We understand and appreciate the impact of financial statement errors 
on the public's trust and confidence in GSA and the Federal Government 
as a whole, and remain deeply committed to working with GSA's IPA to 
ensure that tests are sufficient. If you should have any questions or 
would like to discuss this issue further, please contact Eugene 
Waszily, Assistant Inspector General for Auditing, of my staff on (202) 
501-0374. 

Sincerely, 

Signed by: 
Brian D. Miller: 
Inspector General: 

[End of section] 

(198396): 

FOOTNOTES 

[1] The Government Management Reform Act of 1994 has required such 
reporting, covering the executive branch of government, beginning with 
financial statements prepared for fiscal year 1997. 31 U.S.C. § 331 
(e). The federal government has elected to include certain financial 
information on the legislative and judicial branches in the CFS as 
well. 

[2] A financial statement restatement occurs when an entity either 
voluntarily or prompted by its auditors or regulators revises public 
financial information that has previously been reported. 

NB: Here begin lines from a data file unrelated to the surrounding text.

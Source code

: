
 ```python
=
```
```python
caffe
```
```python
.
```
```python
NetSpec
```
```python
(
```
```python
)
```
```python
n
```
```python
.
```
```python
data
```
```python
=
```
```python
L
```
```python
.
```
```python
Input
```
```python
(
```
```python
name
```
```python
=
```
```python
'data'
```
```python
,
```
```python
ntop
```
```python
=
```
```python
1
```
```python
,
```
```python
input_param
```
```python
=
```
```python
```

[3] According to Federal Accounting Standards Advisory Board, Statement 
of Federal Financial Accounting Standards (SFFAS) No. 21, Reporting 
Corrections of Errors and Changes in Accounting Principles, prior 
period financial statements presented should be restated only to 
correct errors that caused such statements to be materially misstated. 

[4] The Federal Emergency Management Agency (FEMA) was transferred to 
the Department of Homeland Security (DHS) effective March 1, 2003. With 
this transfer, FEMA was no longer required to prepare and have audited 
stand-alone financial statements under the CFO Act, leaving 23 CFO Act 
agencies for the remainder of fiscal year 2003 and for fiscal year 
2004. The DHS Financial Accountability Act, Pub. L. No. 108-330, 118 
Stat. 1275 (Oct. 16, 2004), added DHS to the list of CFO Act agencies, 
increasing the number of CFO Act agencies again to 24 beginning in 
fiscal year 2005. 

[5] The 2 agencies that had restatements for fiscal year 2003 but did 
not receive unqualified opinions on their originally issued fiscal year 
2003 financial statements were the Department of Defense and the Small 
Business Administration. 

[6] Transparency is the full, accurate, and timely disclosure of 
information. 

[7] The United States General Ledger uses the term Construction in 
Progress, but GSA presents this account as Construction in Process in 
the fiscal year 2003 financial statements. We will use the term 
Construction in Process (CIP) to refer to the account. 

[8] According to the IPA's Property Cycle memorandum, GSA defines 
substantial completion as the date when GSA can use the constructed 
item for its intended use. Substantial completion is not equivalent to 
the completion date for the contract. Substantial completion is also 
the date for the transfer of the project from the work in process 
account to the Buildings account.

[9] Federal Accounting Standards Advisory Board, Statement of Federal 
Financial Accounting Concepts No. 1, Objectives of Federal Financial 
Reporting. 

[10] Generally accepted government auditing standards incorporate AICPA 
reporting standards and Statements on Auditing Standards unless the 
Comptroller General of the United States excludes them by formal 
announcement. 

[11] GAO/President's Council on Integrity and Efficiency, Financial 
Audit Manual, GAO-01-765G (Washington, D.C.: July 2001), updated by GAO-
04-1015G and GAO-04-924G (July 2004).